Protecting is not protectionist

Having a level playing field should not be among the issues facing our industries.

Having a level playing field should not be among the issues facing our industries.

IT IS always disappointing when a vital discussion on the future of manufacturing descends into predictable knee-jerk name-calling of those who want to see the sector grow and continue to be a vibrant contributor to Australia's economy as "protectionists".

In the very early stages of what promises to be a long debate about the role of manufacturing in a balanced, diversified economy, we are already witnessing this name-calling as key opinion leaders including both the government and opposition wrestle with what is a complex problem.

We are living in a boom and gloom economy. Resource prices may be up, but for big employing sectors of our economy such as manufacturing, tourism, education and retail, the reality is shaped much more by the high dollar, constraining interest rates, and weak consumer confidence in the face of lower superannuation balances, falling real house prices, global economic volatility and domestic political uncertainties.

We have enormous policy challenges to address to boost our productivity in order to sustain the competitiveness of broad sections of the Australian economy. These include skills and training, innovation, infrastructure, industrial relations, trade policy including appropriate defences against dumping as well as procurement for major public and private sector projects.

Australian industry, whether located in Bendigo, Ipswich, Whyalla or Wollongong, understands it operates in a global environment and needs to be globally competitive. That it needs to be competitive not just with domestic counterparts but against global benchmarks should be no surprise as it was a key finding of two Australian Industry Group reports, Make or Break in 1997, and its follow-up, Manufacturing Futures, in 2006.

The tariff debate has been had and is over. However, the debate about whether Australian industry has the right to compete on fair terms with foreign competition is not over and certainly should not be. This issue has come to the fore in recent times in relation to the access Australian companies have to procurement for major public and private contracts.

Let's be clear. We are not proposing mandated levels of Australian content. We are not proposing to compel contractors to use Australian materials. We are not arguing for implicit quotas. Rather, we are advocating a principled approach which includes a number of sensible steps to ensure that Australian companies get a fair go.

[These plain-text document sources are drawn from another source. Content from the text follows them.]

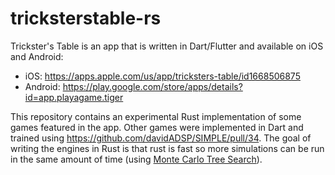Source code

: # tricksterstable-rs

Trickster's Table is an app that is written in Dart/Flutter and available on iOS and Android:

- iOS: https://apps.apple.com/us/app/tricksters-table/id1668506875
- Android: https://play.google.com/store/apps/details?id=app.playagame.tiger

This repository contains an experimental Rust implementation of some games featured in the app. Other games were implemented in Dart and trained using https://github.com/davidADSP/SIMPLE/pull/34. The goal of writing the engines in Rust is that rust is fast so more simulations can be run in the same amount of time (using [Monte Carlo Tree Search](https://en.wikipedia.org/wiki/Monte_Carlo_tree_search)).
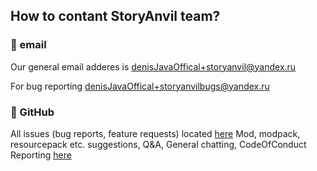 ## How to contant StoryAnvil team?

### 📧 email
Our general email adderes is [denisJavaOffical+storyanvil@yandex.ru](mailto:denisJavaOffical+storyanvil@yandex.ru)

For bug reporting [denisJavaOffical+storyanvilbugs@yandex.ru](denisJavaOffical+storyanvilbugs@yandex.ru)

### 💬 GitHub
All issues (bug reports, feature requests) located [here](https://github.com/StoryAnvil/ResourcesAndIssues/issues)
Mod, modpack, resourcepack etc. suggestions, Q&A, General chatting, CodeOfConduct Reporting [here](https://github.com/orgs/StoryAnvil/discussions)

In our view, five key principles should be embodied in Australia's procurement approach:

Long-term value for money, not just the short-term price on offer.

Procurement processes that are clear and transparent, as well as open to review to ensure ongoing improvement.

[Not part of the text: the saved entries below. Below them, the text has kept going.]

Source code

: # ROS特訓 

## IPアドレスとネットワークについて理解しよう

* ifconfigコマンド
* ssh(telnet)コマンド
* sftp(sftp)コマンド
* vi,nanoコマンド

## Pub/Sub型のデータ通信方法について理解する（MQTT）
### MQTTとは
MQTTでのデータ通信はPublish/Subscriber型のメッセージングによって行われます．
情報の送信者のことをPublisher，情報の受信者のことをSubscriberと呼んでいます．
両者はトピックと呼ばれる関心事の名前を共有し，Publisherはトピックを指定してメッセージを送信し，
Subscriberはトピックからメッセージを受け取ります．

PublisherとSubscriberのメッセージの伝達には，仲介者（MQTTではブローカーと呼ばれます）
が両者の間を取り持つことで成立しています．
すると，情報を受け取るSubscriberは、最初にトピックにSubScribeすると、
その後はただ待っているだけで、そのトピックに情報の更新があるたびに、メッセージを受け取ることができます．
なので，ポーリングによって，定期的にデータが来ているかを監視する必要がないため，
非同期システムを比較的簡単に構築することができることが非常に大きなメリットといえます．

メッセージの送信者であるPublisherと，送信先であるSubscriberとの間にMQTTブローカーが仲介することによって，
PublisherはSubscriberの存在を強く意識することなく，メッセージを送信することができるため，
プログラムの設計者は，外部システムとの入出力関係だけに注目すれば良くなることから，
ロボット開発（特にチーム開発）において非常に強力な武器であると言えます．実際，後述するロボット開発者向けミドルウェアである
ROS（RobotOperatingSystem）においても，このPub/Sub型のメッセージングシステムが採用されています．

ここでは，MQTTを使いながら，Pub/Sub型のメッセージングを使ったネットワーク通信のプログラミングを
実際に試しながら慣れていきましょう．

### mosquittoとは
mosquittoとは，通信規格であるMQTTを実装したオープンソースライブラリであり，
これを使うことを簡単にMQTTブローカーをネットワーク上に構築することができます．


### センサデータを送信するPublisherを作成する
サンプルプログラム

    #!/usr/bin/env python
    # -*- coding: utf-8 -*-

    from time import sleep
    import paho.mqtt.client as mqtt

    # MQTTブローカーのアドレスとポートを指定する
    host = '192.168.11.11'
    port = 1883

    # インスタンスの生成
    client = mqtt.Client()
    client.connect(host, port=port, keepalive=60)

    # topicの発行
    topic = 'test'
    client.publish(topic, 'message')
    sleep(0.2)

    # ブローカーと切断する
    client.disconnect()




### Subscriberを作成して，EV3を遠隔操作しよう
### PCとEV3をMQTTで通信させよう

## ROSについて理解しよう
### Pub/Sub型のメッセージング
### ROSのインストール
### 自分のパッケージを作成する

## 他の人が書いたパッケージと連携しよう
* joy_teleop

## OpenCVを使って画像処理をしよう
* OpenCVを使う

Full and fair access to supply opportunities for local suppliers (who should not be subject to disadvantages including in relation to unevenly applied standards conformity criteria).

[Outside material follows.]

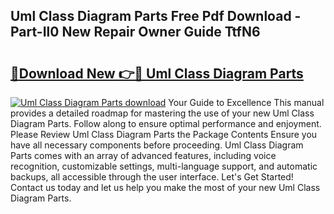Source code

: ## Uml Class Diagram Parts Free Pdf Download - Part-Il0 New Repair Owner Guide TtfN6

# <h2><a href="http://dfjm4o.blite.top/?on=Uml+Class+Diagram+Parts">🔗Download New 👉🔴 Uml Class Diagram Parts</a></h2>

[![Uml Class Diagram Parts download](https://i.imgur.com/lujVjoI.png)](http://dfjm4o.blite.top/?on=Uml+Class+Diagram+Parts)
Your Guide to Excellence This manual provides a detailed roadmap for mastering the use of your new Uml Class Diagram Parts. Follow along to ensure optimal performance and enjoyment. Please Review Uml Class Diagram Parts the Package Contents Ensure you have all necessary components before proceeding. Uml Class Diagram Parts comes with an array of advanced features, including voice recognition, customizable settings, multi-language support, and automatic backups, all accessible through the user interface. Let's Get Started! Contact us today and let us help you make the most of your new Uml Class Diagram Parts.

The publication by purchasers of

the extent of participation by local suppliers.

The co-ordination and staging of major contracts to allow for economies of scale and aggregation by suppliers.

If locally based companies cannot compete on these grounds with overseas bidders, so be it. However, industry is seeing time after time examples of non-conforming goods and products being used on major projects in the interest of short-term savings and at the expense of Australian industries that are required to conform to more stringent and costly standards.

Doors on projects that don't fit. Electrical switches that don't conform. Pipes that crack. Road guards that do not comply with Australian standards. The list is a long one. To suggest doors should fit, switches should work, pipes shouldn't crack and road guards be built to appropriate standards is not protectionist. It is common sense.

We understand that this is not a one-sided argument. There will be cases where local companies won't be able to meet the vast scale of some projects, such as the example of immediately supplying hundreds of kilometres of pipe. Even so, if project managers had Australian suppliers at the forefront of their thinking they might develop solutions such as breaking tenders into smaller pieces.

Australia needs a real debate about how best to deal with both the opportunities and the challenges of the minerals boom. We need also to have a real debate about the sort of economy we want to see on the other side of the boom. Other countries such as Canada, Brazil, South Africa and the UK are having this debate, as should we.